French company Alstom SA on Monday said it had agreed to buy the rail division of Bombardier Inc, speeding up the Canadian firm’s fire sale.
Alstom is to pay up to 6.2 billion euros (US$6.7 billion) in a mix of cash and shares, according to a memorandum of understanding between the firms.
The Quebec pension firm Caisse de Depot, which owns 32.5 percent of Bombardier Transportation, would become Alstom’s biggest single shareholder on completion with about 18 percent of the French company.
Alstom said it planned to move its Americas headquarters to Montreal.
“This acquisition will improve our global reach and our ability to respond to the ever-increasing need for sustainable mobility,” chief executive Henri Poupart-Lafarge said.
“There is no idea of restructuring or threats to jobs, but rather the opposite,” he later told journalists.
The acquisition stood to boost Alstom’s presence in markets where Bombardier is strong — notably Germany, Britain, North America — and also in China, where the Canadian company’s position is “unique,” he said.
Alstom’s move comes a year after the European Commission blocked an attempt at a mega-merger of its rail activities with those of Germany’s Siemens AG.

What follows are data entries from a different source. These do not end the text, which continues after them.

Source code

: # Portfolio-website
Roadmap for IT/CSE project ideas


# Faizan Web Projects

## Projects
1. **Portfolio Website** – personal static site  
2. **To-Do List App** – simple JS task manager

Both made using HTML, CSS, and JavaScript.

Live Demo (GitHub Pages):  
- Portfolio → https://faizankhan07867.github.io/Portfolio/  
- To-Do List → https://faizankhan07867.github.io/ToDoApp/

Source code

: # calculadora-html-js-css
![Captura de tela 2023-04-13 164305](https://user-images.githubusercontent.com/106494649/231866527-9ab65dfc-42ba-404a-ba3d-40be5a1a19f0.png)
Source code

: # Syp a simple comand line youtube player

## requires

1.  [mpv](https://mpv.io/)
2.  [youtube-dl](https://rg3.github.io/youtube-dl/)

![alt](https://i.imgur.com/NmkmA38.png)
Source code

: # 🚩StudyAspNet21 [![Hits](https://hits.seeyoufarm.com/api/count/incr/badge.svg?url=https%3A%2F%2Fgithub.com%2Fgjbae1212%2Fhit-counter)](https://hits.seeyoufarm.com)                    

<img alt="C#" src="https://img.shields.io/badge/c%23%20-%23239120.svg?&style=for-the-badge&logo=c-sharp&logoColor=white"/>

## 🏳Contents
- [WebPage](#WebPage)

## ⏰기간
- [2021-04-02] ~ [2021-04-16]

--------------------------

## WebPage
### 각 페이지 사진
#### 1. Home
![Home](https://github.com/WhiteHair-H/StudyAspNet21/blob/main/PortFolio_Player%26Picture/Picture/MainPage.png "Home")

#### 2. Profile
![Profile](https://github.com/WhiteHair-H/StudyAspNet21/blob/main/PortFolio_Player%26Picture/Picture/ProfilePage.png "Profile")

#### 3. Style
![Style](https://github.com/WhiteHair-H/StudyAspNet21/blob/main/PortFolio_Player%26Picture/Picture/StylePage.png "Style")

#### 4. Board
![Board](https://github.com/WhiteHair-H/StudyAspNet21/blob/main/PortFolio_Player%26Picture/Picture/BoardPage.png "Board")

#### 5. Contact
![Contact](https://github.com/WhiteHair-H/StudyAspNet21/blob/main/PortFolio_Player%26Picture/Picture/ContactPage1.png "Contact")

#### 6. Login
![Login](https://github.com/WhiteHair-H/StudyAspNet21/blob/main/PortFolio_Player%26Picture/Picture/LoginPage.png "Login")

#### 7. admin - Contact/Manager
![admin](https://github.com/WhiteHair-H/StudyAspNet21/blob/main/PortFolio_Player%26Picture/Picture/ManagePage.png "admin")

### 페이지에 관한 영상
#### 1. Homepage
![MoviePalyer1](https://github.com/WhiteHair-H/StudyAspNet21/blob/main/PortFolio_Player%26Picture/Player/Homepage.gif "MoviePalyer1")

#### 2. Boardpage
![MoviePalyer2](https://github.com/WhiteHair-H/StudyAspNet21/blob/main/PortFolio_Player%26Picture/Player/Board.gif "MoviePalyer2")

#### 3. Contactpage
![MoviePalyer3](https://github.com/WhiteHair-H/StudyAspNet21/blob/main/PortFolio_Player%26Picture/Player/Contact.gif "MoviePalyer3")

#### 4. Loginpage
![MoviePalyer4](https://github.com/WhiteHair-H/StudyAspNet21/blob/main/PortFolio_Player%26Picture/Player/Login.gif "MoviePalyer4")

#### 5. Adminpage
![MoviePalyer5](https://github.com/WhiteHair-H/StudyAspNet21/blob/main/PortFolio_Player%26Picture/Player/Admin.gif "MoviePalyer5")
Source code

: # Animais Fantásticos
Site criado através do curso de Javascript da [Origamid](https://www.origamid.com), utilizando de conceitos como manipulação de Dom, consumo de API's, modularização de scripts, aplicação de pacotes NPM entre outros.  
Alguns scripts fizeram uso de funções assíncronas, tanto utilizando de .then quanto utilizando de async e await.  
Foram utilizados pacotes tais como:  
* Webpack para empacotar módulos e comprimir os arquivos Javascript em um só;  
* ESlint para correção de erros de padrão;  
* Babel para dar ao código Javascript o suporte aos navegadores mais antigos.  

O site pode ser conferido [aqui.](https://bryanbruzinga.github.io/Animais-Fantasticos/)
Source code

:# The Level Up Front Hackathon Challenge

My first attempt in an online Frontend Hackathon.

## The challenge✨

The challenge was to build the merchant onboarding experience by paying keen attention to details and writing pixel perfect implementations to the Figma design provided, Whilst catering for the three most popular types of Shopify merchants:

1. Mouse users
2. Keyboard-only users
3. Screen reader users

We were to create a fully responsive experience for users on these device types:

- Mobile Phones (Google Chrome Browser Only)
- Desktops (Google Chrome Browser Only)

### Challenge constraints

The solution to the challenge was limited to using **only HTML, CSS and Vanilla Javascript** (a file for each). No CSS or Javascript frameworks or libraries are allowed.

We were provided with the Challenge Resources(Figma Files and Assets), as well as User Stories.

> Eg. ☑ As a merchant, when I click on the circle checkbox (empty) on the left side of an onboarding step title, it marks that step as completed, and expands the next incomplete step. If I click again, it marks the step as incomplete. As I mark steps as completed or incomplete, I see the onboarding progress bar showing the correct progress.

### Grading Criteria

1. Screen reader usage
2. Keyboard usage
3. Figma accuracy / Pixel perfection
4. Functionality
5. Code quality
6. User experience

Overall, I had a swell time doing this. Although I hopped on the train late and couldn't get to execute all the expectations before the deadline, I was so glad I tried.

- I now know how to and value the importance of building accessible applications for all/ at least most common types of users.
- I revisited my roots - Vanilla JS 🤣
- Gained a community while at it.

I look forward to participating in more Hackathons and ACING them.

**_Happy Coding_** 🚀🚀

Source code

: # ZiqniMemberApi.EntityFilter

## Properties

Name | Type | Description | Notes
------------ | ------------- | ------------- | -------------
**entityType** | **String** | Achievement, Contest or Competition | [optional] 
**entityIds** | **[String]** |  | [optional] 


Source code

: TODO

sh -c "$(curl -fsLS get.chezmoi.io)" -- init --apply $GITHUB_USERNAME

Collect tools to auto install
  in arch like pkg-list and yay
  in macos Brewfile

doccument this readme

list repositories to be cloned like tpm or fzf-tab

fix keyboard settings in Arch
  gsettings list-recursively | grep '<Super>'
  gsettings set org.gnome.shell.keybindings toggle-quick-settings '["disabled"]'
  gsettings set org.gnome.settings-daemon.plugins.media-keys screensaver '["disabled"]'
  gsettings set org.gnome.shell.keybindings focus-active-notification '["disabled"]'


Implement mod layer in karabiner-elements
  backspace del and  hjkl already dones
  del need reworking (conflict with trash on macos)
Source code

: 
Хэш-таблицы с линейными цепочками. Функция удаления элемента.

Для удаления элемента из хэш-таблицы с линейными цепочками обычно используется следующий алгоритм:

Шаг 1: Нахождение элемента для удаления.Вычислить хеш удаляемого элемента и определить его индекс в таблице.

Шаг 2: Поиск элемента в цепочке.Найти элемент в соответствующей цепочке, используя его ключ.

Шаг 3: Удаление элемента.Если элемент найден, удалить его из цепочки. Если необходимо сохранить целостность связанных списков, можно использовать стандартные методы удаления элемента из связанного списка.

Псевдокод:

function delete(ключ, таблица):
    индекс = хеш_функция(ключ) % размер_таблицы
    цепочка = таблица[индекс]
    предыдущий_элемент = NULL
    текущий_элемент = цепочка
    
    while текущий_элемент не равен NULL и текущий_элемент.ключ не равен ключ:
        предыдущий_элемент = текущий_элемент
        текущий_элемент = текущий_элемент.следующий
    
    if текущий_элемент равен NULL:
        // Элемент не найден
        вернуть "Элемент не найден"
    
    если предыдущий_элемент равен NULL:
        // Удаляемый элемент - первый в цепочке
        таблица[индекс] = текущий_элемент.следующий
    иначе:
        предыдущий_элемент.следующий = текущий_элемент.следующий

Berlin, Germany-based Bombardier Transport last year posted sales of US$8.3 billion, ending the year with US$35.8 billion of business on its order books.
Alstom’s sales for 2018 and last year came in at US$8.1 billion and the firm had outstanding orders of US$43 billion at the end of 2018.
The company, which makes France’s TGV high-speed trains, employs 36,300 staff, a quarter of them in France.
Adding Bombardier Transport would position Alstom as a global rival to China’s CRRC Corp (中國中車), which boasted sales of about US$30 billion in 2018.